Take the entries below and print, exactly, the stretch from the line containing "Although the final" through the line containing "the system required", both included.

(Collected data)
--*--
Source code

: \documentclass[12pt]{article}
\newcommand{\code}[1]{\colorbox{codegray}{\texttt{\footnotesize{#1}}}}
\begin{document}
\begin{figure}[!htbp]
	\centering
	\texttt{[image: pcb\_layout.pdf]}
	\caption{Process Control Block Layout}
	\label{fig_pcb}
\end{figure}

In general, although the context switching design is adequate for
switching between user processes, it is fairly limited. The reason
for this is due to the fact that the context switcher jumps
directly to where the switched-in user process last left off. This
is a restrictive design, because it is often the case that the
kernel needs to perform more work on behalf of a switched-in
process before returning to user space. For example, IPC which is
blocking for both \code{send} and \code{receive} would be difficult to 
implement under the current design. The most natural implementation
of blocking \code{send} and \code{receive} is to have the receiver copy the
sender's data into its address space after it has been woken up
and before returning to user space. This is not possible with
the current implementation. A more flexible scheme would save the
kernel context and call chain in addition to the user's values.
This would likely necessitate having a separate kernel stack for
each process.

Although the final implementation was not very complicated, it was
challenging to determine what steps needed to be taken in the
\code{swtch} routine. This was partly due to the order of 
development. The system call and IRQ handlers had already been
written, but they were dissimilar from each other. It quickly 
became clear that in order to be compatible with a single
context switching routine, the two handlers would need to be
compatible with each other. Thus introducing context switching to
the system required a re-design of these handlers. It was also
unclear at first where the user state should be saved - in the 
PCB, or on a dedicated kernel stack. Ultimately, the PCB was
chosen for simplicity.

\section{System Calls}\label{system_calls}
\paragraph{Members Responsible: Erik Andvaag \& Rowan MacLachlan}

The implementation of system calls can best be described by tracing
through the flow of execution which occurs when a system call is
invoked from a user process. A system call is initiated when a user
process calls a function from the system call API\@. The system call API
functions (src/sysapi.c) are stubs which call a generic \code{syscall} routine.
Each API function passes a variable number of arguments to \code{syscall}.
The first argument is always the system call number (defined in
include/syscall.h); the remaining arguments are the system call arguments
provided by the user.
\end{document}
--*--
- Solution to the exercise:
Although the final implementation was not very complicated, it was
challenging to determine what steps needed to be taken in the
\code{swtch} routine. This was partly due to the order of 
development. The system call and IRQ handlers had already been
written, but they were dissimilar from each other. It quickly 
became clear that in order to be compatible with a single
context switching routine, the two handlers would need to be
compatible with each other. Thus introducing context switching to
the system required a re-design of these handlers. It was also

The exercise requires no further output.